LORELAI: Exactly. That is exactly what I bring to a relationship. Explain that to him will you. [takes a sip of coffee] Mmm. Luke, that is an exceptionally good batch of coffee.
LUKE: Yeah?
LORELAI: Hello!
LUKE: I added a little nutmeg.
LORELAI: Really?
LUKE: Yes.
LORELAI: That’s very Richard Simmons of you.
LUKE: Well what can I say. Chicks dig a man with a feminine side.
LORELAI: Oh.
RUNE: Ok [standing up] I’m really bored.
JACKSON: Sit down, we’re about ready to order.
RUNE: I don’t wanna order, I don’t wanna eat here. I wanna go.
JACKSON: Rune.
RUNE: Jackson...Look I came out with you tonight under the impression that I’d have fun. First I get stuck with her, then I get dragged to a French restaurant, then I get dragged out of a French restaurant. God knows where I am now.
LORELAI: Oh, you’re at Luke’s.
RUNE: I’ve been very patient Jackson. Sunday night’s almost over, I wanna go bowling.
JACKSON: Well I -
RUNE: And I’d like you to go bowling with me.
JACKSON: Oh...well [looking at Sookie who’s looking at her hands] I guess we should...[starts to stand]
SOOKIE: Don’t go!
JACKSON: Really?!
SOOKIE: Yes. Stay here. We haven’t really even started our date yet.
JACKSON: No we haven’t. Sorry Rune, you’re on your own tonight.
RUNE: Fine, I’ll just see you at home then - maybe [leaves]
LORELAI: Bye Loon! [looks over at the two] Finally.
LUKE: I guess you’ll only need three menus now.
LORELAI: Hey, why don’t you make up three fabulous cheeseburgers and send two over there. I’ll have mine here.
LUKE: First I gotta watch a man walk out on you, then I have to watch you eat alone. Nope. Too pathetic.
LORELAI: I’m not eating alone. You’re here.
LUKE: I’m working.
LORELAI: Yeah but after three cheeseburgers you’re done, unless you’re expecting Elijah to stop by.

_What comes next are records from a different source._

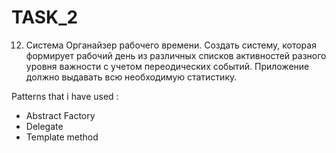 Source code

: # TASK_2
12. Система Органайзер рабочего времени. Создать систему, которая формирует рабочий день
из различных списков активностей разного уровня важности с учетом переодических событий.
Приложение должно выдавать всю необходимую статистику.

Patterns that i have used : 
- Abstract Factory
- Delegate 
- Template method

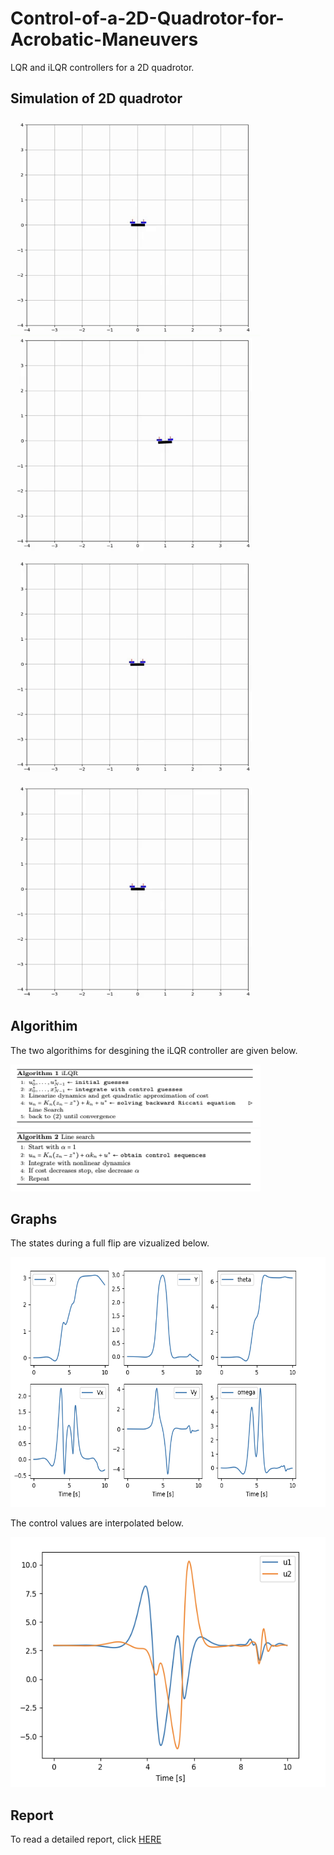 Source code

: # Control-of-a-2D-Quadrotor-for-Acrobatic-Maneuvers
LQR and iLQR controllers for a 2D quadrotor.

## Simulation of 2D quadrotor
<p float="center">
  <img src="assets/drone_under_wind.gif" width="400" height="350" />
  <img src="assets/drone_traj.gif" width="400" height="350" />
  <img src="assets/drone_vertical.gif" width="400" height="350" />
  <img src="assets/drone_flip.gif" width="400" height="350" />
</p> 

## Algorithim
The two algorithims for desgining the iLQR controller are given below.
<p float="center">
  <img src="assets/iLQR.png" width="400" height="100" />
  <img src="assets/backtracking_line_search.png" width="400" height="100" />
</p> 

## Graphs
The states during a full flip are vizualized below.
<p align = 'left'><img src ='assets/quadrotor_states.png' width="600" height="400" ></p>   

The control values are interpolated below.
<p align = 'left'><img src ='assets/quadrotor_control.png' width="600" height="400" ></p> 

## Report
To read a detailed report, click [HERE](assets/Report.pdf)
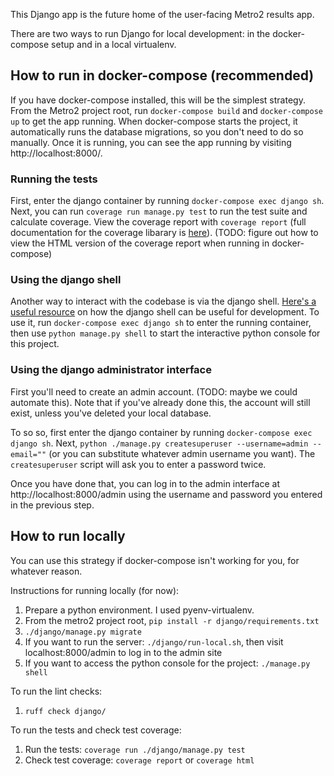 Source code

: This Django app is the future home of the user-facing Metro2 results app.

There are two ways to run Django for local development: in the docker-compose setup and in a local virtualenv.

## How to run in docker-compose (recommended)
If you have docker-compose installed, this will be the simplest strategy.
From the Metro2 project root, run `docker-compose build` and `docker-compose up` to get the app running.
When docker-compose starts the project, it automatically runs the database migrations, so you don't need to do so manually.
Once it is running, you can see the app running by visiting http://localhost:8000/.

### Running the tests
First, enter the django container by running `docker-compose exec django sh`.
Next, you can run `coverage run manage.py test` to run the test suite and calculate coverage.
View the coverage report with `coverage report` (full documentation for the coverage libarary is [here](https://coverage.readthedocs.io/en/7.3.2/)).
(TODO: figure out how to view the HTML version of the coverage report when running in docker-compose)

### Using the django shell
Another way to interact with the codebase is via the django shell.
[Here's a useful resource](https://studygyaan.com/django/django-shell-tutorial-explore-your-django-project) on how the django shell can be useful for development.
To use it, run `docker-compose exec django sh` to enter the running container, then use `python manage.py shell` to start the interactive python console for this project.

### Using the django administrator interface
First you'll need to create an admin account. (TODO: maybe we could automate this).
Note that if you've already done this, the account will still exist, unless you've deleted your local database.

To so so, first enter the django container by running `docker-compose exec django sh`.
Next, `python ./manage.py createsuperuser --username=admin --email=""` (or you can substitute whatever admin username you want).
The `createsuperuser` script will ask you to enter a password twice.

Once you have done that, you can log in to the admin interface at http://localhost:8000/admin using the username and password you entered in the previous step.

## How to run locally
You can use this strategy if docker-compose isn't working for you, for whatever reason.

Instructions for running locally (for now):
1. Prepare a python environment. I used pyenv-virtualenv.
2. From the metro2 project root, `pip install -r django/requirements.txt`
3. `./django/manage.py migrate`
4. If you want to run the server: `./django/run-local.sh`, then visit localhost:8000/admin to log in to the admin site
5. If you want to access the python console for the project: `./manage.py shell`

To run the lint checks:
1. `ruff check django/`

To run the tests and check test coverage:
1. Run the tests: `coverage run ./django/manage.py test`
2. Check test coverage: `coverage report` or `coverage html`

LUKE: Ok. Fine. [pulls out a deck of cards] 5-card draw.
LORELAI: Oh! You’re on.
[Luke deals as Lorelai watches intently]
LORELAI: Mm-hm. Mm-hm [looks at her cards] Uh...huh. Give me four. [looks at them again] Aah, no four more.
LUKE: You can’t have four more, those are the four I dealt you.
LORELAI: Well these don’t help me and I have vowed to discard anything negative in my life - first Rune and now these four cards.
LUKE: Whatever you say [giving her another 4]
LORELAI: Ooh, much better, thank you.
LUKE: Rune knew when to run away.
LORELAI: Ha.
[Sookie and Jackson are giggling]
LORELAI: God that’s nice.
LUKE: Yep.
LORELAI: The whole ‘first date, beginning of the relationship’ glow - everything is new and exciting.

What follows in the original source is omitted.